**Goal of the exercise:**
Pull out every line below containing the word "aspectos".

[Entries taken from a collection]
- - - - - - -
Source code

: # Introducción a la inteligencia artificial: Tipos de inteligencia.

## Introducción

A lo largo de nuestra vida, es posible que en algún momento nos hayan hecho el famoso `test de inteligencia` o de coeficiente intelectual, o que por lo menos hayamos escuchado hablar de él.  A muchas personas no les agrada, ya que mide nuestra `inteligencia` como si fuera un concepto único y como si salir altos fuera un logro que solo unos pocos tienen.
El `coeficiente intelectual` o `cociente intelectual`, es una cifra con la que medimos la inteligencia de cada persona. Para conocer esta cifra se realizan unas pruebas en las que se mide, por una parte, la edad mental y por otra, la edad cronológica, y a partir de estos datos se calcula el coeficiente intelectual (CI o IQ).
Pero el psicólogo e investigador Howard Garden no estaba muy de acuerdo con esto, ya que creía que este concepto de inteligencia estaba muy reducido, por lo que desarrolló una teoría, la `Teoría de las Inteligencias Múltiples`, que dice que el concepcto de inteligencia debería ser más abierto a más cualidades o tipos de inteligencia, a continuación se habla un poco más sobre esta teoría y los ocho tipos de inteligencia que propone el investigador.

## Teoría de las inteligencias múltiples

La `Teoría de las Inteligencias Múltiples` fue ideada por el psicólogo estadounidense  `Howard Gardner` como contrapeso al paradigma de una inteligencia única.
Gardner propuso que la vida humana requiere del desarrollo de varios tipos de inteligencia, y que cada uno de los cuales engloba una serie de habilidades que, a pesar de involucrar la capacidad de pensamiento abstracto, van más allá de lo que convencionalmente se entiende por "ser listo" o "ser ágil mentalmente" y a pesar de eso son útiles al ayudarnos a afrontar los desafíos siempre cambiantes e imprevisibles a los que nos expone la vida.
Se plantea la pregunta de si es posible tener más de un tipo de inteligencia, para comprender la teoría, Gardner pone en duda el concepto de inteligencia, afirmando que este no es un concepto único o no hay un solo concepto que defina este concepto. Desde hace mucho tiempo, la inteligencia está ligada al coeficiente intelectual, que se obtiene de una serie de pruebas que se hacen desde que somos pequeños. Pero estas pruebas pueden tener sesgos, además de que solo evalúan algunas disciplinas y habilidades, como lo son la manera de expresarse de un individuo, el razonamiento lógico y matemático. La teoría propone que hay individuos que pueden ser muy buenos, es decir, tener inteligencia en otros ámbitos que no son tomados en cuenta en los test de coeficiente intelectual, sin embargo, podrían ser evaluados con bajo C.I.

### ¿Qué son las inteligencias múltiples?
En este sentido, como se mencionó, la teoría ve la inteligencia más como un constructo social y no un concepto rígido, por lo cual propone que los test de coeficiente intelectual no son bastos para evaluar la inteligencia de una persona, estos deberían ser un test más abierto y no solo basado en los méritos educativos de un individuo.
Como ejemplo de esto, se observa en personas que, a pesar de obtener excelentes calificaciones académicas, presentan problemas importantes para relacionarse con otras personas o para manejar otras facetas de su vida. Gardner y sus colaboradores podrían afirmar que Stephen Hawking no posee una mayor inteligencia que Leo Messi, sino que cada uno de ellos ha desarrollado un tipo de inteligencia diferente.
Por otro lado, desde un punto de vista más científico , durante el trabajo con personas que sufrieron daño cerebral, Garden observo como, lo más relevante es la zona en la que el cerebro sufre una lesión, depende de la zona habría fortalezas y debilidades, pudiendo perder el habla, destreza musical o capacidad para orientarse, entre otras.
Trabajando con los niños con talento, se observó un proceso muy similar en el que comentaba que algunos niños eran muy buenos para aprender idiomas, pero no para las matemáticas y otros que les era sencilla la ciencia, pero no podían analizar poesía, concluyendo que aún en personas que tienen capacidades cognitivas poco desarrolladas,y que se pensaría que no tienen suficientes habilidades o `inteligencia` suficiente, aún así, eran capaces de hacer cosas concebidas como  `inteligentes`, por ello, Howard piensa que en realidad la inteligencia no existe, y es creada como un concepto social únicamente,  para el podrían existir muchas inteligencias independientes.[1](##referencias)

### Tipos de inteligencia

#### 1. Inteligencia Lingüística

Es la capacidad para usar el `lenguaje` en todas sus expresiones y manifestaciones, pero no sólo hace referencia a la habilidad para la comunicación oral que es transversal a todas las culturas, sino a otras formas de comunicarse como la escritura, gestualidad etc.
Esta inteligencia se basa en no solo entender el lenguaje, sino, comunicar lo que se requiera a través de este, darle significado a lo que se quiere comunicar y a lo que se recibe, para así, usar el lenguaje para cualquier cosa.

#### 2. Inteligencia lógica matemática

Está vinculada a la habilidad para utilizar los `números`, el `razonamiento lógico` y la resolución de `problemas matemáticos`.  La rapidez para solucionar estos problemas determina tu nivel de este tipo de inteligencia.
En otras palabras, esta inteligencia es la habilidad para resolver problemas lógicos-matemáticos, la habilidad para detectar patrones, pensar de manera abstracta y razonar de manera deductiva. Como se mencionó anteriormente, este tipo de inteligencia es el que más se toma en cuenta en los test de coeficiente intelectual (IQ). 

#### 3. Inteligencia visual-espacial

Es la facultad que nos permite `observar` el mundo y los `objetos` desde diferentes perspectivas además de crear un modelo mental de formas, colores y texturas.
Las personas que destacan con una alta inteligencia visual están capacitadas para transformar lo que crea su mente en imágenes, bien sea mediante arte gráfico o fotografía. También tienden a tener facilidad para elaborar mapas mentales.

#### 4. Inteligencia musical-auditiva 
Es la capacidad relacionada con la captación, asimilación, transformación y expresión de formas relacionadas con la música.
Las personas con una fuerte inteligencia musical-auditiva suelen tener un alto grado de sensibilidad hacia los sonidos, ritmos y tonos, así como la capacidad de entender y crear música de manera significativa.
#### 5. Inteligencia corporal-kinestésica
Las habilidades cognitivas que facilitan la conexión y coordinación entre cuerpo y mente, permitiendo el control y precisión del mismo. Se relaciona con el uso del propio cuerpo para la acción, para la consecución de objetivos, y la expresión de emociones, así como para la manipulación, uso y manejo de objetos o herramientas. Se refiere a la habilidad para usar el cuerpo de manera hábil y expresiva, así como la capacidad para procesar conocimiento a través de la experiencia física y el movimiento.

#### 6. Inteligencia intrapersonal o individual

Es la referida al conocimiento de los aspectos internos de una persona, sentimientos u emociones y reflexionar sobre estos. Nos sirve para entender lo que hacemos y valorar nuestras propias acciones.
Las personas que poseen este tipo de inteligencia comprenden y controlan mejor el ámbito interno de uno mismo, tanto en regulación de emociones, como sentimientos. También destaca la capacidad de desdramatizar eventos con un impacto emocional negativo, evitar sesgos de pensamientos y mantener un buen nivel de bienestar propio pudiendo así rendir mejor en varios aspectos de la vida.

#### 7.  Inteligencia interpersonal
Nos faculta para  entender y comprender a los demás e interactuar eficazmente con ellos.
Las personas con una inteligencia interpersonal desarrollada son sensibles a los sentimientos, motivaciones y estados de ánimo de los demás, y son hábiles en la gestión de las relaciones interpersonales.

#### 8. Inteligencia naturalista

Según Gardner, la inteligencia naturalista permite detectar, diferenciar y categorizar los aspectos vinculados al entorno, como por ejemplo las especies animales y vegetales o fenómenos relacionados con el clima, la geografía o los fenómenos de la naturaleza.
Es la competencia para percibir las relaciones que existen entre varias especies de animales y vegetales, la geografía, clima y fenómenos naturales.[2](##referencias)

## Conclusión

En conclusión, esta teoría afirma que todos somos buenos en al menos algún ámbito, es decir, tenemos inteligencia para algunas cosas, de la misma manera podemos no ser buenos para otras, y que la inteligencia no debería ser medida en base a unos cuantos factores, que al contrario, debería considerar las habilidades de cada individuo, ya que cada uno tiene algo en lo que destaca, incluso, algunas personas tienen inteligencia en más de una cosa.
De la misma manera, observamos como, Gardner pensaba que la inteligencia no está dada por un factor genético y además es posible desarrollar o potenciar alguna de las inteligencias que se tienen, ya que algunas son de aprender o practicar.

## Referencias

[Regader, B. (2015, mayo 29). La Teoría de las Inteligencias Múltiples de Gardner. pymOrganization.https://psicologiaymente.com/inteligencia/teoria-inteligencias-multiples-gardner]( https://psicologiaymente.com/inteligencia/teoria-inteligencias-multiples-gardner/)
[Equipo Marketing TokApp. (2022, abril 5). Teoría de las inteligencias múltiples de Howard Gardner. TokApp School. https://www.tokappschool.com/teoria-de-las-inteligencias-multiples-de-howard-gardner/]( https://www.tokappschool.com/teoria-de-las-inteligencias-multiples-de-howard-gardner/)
- - - - - - -
**Written response:**
Es la referida al conocimiento de los aspectos internos de una persona, sentimientos u emociones y reflexionar sobre estos. Nos sirve para entender lo que hacemos y valorar nuestras propias acciones.
Las personas que poseen este tipo de inteligencia comprenden y controlan mejor el ámbito interno de uno mismo, tanto en regulación de emociones, como sentimientos. También destaca la capacidad de desdramatizar eventos con un impacto emocional negativo, evitar sesgos de pensamientos y mantener un buen nivel de bienestar propio pudiendo así rendir mejor en varios aspectos de la vida.
Según Gardner, la inteligencia naturalista permite detectar, diferenciar y categorizar los aspectos vinculados al entorno, como por ejemplo las especies animales y vegetales o fenómenos relacionados con el clima, la geografía o los fenómenos de la naturaleza.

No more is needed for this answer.